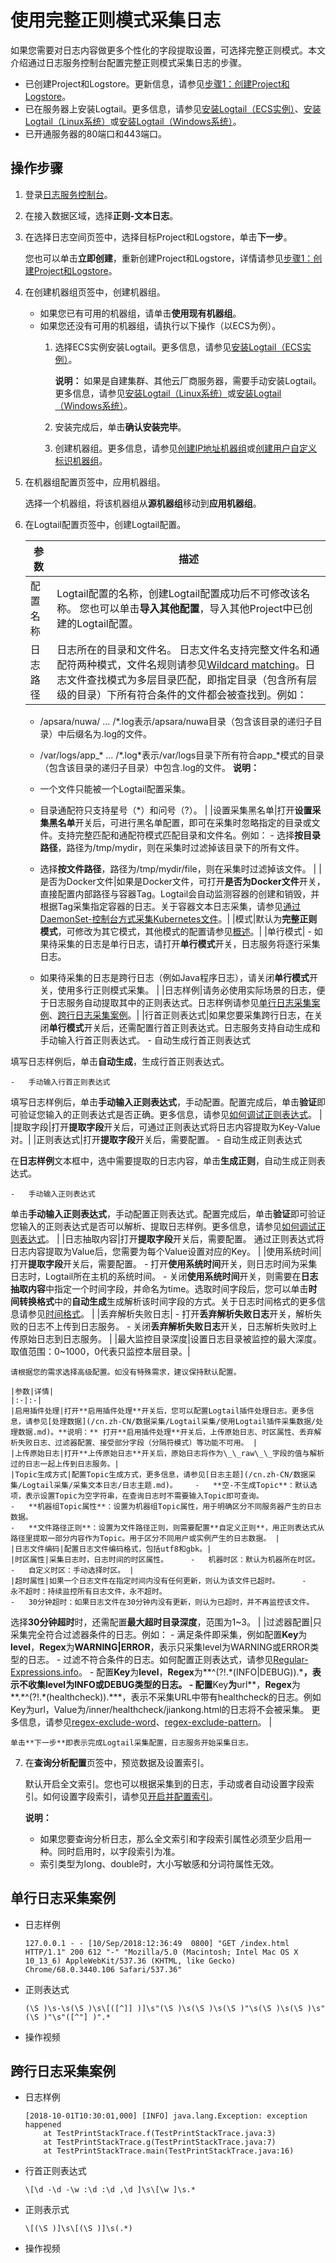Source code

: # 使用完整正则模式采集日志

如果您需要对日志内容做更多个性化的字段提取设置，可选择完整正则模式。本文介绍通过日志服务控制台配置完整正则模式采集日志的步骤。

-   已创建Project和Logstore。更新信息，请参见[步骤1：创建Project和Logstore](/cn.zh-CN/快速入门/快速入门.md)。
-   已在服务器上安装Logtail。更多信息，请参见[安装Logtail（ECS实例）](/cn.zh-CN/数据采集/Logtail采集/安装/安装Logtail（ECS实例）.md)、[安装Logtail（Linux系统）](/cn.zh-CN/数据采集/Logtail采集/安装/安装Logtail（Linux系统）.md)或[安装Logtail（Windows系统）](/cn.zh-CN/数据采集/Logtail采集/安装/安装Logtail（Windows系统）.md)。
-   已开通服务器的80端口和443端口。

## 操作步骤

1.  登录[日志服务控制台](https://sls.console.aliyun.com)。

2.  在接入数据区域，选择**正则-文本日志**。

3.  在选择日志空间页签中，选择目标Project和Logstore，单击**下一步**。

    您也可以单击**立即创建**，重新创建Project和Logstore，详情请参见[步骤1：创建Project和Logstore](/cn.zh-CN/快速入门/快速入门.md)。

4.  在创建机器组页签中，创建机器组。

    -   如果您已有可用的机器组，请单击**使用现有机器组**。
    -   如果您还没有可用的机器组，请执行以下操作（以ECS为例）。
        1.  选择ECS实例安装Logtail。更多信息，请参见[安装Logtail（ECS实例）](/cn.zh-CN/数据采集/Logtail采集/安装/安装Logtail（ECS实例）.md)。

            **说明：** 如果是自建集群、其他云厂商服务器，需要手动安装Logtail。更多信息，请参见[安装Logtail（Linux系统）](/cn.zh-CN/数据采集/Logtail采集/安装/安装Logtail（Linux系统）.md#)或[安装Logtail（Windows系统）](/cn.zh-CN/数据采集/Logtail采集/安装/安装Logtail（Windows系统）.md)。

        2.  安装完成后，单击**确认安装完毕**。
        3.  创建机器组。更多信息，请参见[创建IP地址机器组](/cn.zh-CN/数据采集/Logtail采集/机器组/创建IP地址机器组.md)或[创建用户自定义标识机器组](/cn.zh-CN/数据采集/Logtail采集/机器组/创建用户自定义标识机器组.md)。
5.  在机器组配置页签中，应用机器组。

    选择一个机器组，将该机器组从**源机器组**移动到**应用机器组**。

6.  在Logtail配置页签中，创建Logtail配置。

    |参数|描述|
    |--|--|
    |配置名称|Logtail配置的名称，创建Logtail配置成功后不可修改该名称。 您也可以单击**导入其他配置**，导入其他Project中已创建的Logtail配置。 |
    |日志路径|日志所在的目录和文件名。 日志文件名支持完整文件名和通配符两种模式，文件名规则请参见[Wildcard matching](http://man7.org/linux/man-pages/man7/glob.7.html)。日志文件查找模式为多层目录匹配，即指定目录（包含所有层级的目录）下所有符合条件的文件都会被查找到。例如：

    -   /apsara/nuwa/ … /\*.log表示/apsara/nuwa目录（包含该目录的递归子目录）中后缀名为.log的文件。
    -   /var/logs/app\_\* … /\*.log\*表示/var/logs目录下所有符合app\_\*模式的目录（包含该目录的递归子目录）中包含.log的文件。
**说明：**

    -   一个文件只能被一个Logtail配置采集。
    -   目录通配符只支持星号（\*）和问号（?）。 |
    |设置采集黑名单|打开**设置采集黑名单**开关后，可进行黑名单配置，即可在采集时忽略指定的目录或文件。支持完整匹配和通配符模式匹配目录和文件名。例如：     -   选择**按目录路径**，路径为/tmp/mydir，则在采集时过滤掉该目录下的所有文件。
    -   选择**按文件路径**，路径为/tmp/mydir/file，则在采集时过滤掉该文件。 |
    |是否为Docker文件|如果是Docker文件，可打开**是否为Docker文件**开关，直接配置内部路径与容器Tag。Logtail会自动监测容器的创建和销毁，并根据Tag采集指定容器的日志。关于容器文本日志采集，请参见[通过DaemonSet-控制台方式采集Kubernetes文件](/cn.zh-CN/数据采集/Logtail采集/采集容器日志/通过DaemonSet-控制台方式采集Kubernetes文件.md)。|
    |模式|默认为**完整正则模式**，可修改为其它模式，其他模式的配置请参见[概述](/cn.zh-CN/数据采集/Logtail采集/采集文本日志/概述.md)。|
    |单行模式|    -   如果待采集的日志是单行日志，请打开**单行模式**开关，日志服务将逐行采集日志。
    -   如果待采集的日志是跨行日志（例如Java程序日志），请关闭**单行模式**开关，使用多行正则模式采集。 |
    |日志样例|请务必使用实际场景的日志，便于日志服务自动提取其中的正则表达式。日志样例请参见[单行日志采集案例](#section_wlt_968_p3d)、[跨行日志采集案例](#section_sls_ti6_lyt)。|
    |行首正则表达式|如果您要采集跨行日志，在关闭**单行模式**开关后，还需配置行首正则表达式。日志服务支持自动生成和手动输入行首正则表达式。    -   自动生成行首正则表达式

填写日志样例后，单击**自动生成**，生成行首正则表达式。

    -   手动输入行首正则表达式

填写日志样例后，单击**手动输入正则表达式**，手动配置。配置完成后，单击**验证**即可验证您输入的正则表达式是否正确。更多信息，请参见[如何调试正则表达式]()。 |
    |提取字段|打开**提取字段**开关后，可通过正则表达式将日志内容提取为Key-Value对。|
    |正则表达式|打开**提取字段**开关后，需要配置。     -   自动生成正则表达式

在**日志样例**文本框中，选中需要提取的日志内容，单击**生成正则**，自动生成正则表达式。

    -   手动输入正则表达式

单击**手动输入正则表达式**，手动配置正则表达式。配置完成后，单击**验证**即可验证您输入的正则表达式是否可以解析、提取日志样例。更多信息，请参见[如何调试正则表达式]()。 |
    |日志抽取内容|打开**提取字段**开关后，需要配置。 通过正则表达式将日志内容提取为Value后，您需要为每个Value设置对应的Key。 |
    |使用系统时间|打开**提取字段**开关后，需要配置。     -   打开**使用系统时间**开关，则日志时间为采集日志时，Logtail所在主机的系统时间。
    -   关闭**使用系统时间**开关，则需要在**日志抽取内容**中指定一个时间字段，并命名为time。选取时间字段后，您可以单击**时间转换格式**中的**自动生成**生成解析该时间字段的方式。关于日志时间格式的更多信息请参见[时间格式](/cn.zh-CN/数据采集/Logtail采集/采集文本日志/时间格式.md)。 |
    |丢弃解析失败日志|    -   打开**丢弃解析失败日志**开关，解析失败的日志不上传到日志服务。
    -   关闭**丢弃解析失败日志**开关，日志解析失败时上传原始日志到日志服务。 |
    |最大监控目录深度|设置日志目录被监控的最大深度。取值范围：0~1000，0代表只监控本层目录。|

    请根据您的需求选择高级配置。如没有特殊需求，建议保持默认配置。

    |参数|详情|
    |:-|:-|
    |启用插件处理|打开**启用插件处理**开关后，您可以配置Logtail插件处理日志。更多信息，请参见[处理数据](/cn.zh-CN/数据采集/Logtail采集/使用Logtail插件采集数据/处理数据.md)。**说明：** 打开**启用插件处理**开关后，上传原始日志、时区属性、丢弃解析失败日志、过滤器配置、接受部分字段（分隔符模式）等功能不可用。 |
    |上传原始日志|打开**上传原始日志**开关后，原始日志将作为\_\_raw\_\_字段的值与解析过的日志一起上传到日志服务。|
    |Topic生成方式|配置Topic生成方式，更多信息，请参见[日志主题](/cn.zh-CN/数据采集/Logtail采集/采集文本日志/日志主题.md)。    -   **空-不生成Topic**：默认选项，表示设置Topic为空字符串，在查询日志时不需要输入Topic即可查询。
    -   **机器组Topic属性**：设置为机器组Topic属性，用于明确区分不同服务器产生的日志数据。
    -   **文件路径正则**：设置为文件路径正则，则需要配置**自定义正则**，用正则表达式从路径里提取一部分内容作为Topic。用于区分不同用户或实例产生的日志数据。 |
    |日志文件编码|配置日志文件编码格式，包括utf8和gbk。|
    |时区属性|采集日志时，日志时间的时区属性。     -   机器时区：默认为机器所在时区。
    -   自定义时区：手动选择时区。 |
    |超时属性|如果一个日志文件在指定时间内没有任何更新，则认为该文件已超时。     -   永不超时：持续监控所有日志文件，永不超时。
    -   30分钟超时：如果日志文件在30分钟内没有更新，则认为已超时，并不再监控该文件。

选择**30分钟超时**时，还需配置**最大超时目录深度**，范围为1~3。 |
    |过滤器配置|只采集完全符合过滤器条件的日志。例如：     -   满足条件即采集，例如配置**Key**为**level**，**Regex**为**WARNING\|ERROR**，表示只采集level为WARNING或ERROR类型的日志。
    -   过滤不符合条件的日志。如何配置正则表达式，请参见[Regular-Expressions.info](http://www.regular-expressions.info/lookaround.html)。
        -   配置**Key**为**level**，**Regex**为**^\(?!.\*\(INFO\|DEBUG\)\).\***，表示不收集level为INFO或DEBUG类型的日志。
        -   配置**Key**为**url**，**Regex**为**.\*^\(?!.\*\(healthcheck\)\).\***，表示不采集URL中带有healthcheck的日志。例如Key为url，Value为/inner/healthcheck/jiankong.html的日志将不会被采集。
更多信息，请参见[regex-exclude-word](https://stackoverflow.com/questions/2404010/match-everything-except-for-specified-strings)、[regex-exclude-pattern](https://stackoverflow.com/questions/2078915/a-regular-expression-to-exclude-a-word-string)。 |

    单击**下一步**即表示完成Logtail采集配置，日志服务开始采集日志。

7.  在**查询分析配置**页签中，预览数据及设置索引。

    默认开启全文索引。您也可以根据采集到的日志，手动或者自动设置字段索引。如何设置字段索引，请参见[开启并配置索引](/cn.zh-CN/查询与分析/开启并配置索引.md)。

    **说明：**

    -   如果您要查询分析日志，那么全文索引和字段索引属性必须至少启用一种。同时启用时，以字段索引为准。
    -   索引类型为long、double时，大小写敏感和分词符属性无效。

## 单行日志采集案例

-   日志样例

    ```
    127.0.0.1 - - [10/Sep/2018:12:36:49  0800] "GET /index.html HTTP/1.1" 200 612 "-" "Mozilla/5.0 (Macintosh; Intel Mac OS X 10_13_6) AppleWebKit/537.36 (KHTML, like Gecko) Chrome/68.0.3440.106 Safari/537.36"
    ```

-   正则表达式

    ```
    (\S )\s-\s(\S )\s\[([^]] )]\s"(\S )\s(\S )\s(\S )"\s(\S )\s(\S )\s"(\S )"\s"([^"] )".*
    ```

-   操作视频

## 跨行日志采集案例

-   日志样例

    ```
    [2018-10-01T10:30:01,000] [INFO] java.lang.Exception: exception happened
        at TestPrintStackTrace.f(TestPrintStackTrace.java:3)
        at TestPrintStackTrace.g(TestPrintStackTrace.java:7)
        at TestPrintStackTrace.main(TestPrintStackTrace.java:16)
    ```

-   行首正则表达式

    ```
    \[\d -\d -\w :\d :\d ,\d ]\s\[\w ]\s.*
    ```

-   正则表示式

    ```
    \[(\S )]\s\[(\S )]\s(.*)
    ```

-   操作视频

○ ○ ○

=== TASK DIRECTIONS ===
After reading the material above, state how many of its lines hold the word "包含该目录的递归子目录". No other output is needed.

=== WRITTEN REPLY ===
2